I have a .txt file with >100 lines of the following format (1st column - sequence ID, 2nd - start coordinate, 3rd - end coordinate, 4th - strand; everything separated by TABs):

PA14sr_076    2867353    2867490    +

I am trying to fetch the sequences from the full genome sequence corresponding to these coordinates. I figured out that for this I could convert my file into Interval format. However, I do not understand, what should I use as a CHROM# in this case? As this is a bacterial species, it has only one chromosome anyway.. And when I check the full genome sequence in GenBank - it has no identifiers similar to chromosome or something.

When I am doing "Extract genomic DNA" without providing CHROM# - I get an empty output. Could someone help me, please? Thanks in advance...

2.1 years ago
United States
Jennifer Hillman Jackson wrote:


The attribute for chrom is a sequence identifier from one of the sequences in the reference genome (one or more chromosomes, or multiple scaffold/contigs, or some combination). The start and end are positions on a specific sequence contained within the reference genome with strand used as a modifier.

Examine the reference genome to understand the identifiers used. Then double check that the coordinates are based on those sequences. My guess is that the example region you shared has a genetic region name as chrom identifier (not the reference genome's actual chromosome name). However, the start/end appear to be genomic coordinates. 

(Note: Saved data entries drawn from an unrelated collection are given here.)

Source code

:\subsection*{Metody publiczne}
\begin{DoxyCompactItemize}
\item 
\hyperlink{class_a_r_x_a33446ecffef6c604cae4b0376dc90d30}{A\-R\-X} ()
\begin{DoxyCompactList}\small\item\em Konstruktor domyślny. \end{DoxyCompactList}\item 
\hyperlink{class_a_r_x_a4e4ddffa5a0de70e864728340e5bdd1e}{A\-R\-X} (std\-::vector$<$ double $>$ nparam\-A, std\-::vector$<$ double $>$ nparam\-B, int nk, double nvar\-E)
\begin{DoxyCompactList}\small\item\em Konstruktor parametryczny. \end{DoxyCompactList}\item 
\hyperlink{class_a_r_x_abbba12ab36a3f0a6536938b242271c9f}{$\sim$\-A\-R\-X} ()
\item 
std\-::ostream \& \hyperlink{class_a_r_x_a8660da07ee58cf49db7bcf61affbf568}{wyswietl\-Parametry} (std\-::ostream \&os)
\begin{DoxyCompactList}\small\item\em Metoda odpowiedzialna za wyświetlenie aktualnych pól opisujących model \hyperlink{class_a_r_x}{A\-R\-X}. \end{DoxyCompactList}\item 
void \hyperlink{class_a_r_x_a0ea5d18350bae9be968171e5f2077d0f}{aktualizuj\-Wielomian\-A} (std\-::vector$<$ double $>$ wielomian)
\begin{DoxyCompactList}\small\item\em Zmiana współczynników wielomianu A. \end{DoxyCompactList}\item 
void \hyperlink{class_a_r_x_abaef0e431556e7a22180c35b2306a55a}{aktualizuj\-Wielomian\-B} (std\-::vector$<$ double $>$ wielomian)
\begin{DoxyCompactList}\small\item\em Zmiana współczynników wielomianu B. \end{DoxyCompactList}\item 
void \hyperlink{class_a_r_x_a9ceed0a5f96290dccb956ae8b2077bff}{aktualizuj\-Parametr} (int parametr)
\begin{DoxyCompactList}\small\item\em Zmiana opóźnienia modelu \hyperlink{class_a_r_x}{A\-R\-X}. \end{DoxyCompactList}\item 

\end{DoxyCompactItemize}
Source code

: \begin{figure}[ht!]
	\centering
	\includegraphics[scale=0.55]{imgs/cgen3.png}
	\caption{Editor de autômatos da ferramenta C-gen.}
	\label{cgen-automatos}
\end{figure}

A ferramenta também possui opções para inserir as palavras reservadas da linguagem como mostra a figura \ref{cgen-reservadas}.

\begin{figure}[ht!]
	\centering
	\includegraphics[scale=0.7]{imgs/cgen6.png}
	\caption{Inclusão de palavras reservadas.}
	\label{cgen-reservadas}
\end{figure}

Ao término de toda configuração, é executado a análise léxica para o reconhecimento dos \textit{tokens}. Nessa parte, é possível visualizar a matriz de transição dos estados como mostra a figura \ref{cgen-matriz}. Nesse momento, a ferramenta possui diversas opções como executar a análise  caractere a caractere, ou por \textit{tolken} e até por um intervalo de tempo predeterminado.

More about reference genomes

More about interval and bed format:

Bed format is a better choice with this particular tool. Pad columns with default values when there is no known content (name and score). Tools in the group Text Manipulation can be used, or format the data prior to upload.

Thanks, Jen, Galaxy team

2.1 years ago
netnauke wrote:

Thanks a lot  for the help, everything works now.